> [Work task] From the data below, set down exactly the lines between the one holding "## How to run" and the one holding "one is taken", inclusive, and no others.

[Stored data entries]
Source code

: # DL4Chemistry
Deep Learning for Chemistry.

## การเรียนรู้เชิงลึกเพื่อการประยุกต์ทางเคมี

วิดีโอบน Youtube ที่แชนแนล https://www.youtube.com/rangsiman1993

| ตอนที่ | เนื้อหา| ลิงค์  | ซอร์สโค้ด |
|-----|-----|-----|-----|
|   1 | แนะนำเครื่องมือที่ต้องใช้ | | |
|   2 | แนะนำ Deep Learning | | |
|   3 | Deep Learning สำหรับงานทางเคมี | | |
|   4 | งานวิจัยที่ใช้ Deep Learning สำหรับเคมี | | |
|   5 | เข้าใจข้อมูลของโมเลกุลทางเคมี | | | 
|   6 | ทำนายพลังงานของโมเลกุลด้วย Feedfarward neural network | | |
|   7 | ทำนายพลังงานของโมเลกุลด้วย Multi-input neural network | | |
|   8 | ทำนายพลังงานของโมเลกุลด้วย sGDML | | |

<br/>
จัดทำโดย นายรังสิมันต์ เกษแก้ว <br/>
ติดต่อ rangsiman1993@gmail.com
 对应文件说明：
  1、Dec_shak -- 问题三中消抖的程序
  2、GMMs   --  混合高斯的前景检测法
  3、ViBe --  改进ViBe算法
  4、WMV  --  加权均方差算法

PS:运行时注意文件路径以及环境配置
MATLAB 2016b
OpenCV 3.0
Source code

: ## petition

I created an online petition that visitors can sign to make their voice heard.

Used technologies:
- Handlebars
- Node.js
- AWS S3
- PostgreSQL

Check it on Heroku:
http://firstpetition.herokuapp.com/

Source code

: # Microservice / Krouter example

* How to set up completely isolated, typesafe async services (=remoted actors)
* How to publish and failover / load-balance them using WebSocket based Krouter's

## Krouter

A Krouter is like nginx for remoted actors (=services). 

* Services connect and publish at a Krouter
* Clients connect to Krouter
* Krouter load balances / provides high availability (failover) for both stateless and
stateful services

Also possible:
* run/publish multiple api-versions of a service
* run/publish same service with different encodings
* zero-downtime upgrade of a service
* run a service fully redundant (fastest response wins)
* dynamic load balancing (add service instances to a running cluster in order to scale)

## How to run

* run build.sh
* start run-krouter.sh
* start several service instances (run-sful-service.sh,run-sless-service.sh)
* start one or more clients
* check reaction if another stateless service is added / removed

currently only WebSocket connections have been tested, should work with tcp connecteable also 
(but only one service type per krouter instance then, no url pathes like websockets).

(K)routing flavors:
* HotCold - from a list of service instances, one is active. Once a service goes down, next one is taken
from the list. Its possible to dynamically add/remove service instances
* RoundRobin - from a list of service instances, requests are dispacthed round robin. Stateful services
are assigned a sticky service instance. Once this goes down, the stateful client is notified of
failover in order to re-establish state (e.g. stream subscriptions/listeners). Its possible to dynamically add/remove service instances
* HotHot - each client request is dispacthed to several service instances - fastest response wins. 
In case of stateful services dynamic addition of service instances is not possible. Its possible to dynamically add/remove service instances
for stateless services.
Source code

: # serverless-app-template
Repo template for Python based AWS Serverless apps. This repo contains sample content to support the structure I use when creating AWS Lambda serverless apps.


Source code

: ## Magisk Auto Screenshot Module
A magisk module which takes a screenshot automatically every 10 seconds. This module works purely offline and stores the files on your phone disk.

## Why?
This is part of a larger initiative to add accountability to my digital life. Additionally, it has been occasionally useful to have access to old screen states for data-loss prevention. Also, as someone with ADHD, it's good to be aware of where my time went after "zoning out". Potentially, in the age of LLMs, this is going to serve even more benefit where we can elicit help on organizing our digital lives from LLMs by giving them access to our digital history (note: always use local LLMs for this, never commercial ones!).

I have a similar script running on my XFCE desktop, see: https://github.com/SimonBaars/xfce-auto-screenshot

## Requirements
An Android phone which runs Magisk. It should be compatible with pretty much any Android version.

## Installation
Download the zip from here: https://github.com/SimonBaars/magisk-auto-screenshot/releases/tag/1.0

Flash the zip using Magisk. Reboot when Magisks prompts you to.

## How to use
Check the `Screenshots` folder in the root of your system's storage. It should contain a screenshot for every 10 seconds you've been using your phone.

> [Answer to the problem]
## How to run

* run build.sh
* start run-krouter.sh
* start several service instances (run-sful-service.sh,run-sless-service.sh)
* start one or more clients
* check reaction if another stateless service is added / removed

currently only WebSocket connections have been tested, should work with tcp connecteable also 
(but only one service type per krouter instance then, no url pathes like websockets).

(K)routing flavors:
* HotCold - from a list of service instances, one is active. Once a service goes down, next one is taken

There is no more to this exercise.